[Stored dataset items]
-------------------------
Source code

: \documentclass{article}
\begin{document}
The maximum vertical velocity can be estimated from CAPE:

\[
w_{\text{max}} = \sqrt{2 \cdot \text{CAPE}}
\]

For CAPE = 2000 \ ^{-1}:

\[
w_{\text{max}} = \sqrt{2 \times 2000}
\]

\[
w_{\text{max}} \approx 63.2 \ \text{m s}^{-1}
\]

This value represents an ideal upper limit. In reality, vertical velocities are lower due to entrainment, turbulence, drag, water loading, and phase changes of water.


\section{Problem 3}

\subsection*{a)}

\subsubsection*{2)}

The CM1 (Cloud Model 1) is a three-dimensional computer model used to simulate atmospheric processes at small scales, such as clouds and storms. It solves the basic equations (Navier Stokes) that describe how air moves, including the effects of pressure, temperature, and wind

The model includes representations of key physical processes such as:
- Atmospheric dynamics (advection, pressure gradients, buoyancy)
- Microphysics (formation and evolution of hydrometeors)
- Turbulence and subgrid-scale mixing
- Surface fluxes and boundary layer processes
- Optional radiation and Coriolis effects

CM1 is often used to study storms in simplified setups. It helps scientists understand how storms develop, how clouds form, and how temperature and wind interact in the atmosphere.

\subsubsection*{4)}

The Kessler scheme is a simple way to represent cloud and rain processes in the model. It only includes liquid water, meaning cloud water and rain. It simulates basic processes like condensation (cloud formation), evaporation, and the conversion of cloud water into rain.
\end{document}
-------------------------
What to produce: With "processes" as the word to match, copy each line of the records that has it.

Response below:
The CM1 (Cloud Model 1) is a three-dimensional computer model used to simulate atmospheric processes at small scales, such as clouds and storms. It solves the basic equations (Navier Stokes) that describe how air moves, including the effects of pressure, temperature, and wind
The model includes representations of key physical processes such as:
- Surface fluxes and boundary layer processes
The Kessler scheme is a simple way to represent cloud and rain processes in the model. It only includes liquid water, meaning cloud water and rain. It simulates basic processes like condensation (cloud formation), evaporation, and the conversion of cloud water into rain.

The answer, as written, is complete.